= Harry E. Luther =

American botanist (1952–2012)

Harry E. Luther (1952 - October 17, 2012) was an American botanist, having conducted extensive botanical expeditions to Florida, Mexico, Panama, Bolivia, Colombia, Ecuador, Peru and Brazil. Luther served on the staff of the Marie Selby Botanical Gardens in Sarasota, Florida, for 32 years. In 2010, he accepted a position as Assistant Director/Horticulture at Singapore's famed Gardens by the Bay.

He is recognized internationally as an expert in bromeliads (family Bromeliaceae). He described more than 250 new bromeliad species, and authored more than 200 scientific and popular publications.

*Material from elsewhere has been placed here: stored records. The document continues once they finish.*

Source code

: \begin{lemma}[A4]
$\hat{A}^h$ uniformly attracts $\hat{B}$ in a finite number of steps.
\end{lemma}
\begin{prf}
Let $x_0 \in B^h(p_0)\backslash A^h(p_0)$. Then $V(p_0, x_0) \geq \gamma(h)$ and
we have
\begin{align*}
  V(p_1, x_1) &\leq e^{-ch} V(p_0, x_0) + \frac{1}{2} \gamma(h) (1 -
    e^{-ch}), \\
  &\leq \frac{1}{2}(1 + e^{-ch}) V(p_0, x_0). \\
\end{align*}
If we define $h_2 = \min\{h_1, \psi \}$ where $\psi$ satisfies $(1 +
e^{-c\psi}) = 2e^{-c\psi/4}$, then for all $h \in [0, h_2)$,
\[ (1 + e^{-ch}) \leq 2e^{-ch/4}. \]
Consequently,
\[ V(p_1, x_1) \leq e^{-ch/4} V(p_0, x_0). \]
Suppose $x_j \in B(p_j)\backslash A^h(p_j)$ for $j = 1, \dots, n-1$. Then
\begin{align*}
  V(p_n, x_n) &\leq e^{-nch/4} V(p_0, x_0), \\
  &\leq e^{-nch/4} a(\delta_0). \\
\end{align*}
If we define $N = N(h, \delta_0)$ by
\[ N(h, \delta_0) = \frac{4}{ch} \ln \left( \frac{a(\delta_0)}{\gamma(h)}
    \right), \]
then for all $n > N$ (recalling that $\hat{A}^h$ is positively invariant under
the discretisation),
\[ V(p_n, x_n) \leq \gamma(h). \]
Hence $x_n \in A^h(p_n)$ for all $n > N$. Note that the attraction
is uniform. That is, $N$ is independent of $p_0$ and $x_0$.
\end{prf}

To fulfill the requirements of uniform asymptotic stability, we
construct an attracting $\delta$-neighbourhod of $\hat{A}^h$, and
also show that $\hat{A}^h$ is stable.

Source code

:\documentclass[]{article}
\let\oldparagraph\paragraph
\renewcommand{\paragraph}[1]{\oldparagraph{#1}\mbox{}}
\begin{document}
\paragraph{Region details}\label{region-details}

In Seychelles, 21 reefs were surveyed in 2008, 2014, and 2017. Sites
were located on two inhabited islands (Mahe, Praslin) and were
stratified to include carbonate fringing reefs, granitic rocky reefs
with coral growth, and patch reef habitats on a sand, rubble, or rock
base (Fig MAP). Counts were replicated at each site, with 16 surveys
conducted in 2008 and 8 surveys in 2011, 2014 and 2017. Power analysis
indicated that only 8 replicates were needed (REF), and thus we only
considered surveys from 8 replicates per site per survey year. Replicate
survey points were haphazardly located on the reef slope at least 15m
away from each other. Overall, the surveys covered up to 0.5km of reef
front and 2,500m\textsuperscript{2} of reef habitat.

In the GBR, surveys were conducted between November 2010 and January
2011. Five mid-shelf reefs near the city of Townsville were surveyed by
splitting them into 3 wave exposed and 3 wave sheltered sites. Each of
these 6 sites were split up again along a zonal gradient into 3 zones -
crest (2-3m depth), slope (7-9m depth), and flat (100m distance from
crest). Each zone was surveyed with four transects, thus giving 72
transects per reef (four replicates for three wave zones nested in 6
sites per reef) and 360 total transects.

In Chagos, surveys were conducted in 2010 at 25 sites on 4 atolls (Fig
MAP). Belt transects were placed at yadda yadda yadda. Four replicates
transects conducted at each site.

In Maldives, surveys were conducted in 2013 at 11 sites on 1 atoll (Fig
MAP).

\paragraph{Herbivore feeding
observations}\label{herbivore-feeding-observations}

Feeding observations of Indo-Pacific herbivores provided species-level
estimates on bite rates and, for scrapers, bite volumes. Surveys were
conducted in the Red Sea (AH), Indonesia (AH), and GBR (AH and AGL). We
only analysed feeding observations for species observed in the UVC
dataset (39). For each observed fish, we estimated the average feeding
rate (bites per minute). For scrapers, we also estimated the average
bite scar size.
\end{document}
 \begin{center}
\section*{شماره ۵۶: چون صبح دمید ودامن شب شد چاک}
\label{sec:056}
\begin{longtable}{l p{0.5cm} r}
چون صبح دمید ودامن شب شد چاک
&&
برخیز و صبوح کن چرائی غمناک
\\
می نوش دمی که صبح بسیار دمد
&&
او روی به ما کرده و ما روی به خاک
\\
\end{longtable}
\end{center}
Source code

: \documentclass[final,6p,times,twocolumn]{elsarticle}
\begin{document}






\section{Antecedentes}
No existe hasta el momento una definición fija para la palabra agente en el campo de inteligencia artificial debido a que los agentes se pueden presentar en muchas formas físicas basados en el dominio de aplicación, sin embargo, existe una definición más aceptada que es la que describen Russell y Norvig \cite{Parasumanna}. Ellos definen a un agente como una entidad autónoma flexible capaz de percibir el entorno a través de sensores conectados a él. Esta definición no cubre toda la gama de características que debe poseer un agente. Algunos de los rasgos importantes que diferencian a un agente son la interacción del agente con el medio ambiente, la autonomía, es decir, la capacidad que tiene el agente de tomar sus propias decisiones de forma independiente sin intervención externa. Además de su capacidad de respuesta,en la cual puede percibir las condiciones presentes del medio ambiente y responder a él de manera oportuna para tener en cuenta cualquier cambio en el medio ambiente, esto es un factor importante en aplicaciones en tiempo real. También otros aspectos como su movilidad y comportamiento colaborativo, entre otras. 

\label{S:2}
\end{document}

He was the director of the Bromeliad Identification Center, working for 32 years at the Marie Selby Botanical Gardens in Sarasota, Florida where he assembled "the world's largest living collection of bromeliad species".

Luther identified and named bromeliads for Sarasota Botanical Gardens, the Missouri Botanical Garden, the New York Botanical Garden, and "anyone else around the world who needs a plant identification". He took part in 10-year project to identify all the plants of Ecuador and described 60 new species of bromeliads. He moved on to a similar project in Costa Rica.

The Bromeliad Society International (BSI) encourages public education, conservation, and scientific research of bromeliads by funding the "Harry E. Luther & Victoria Padilla Research, Conservation and Education Fund".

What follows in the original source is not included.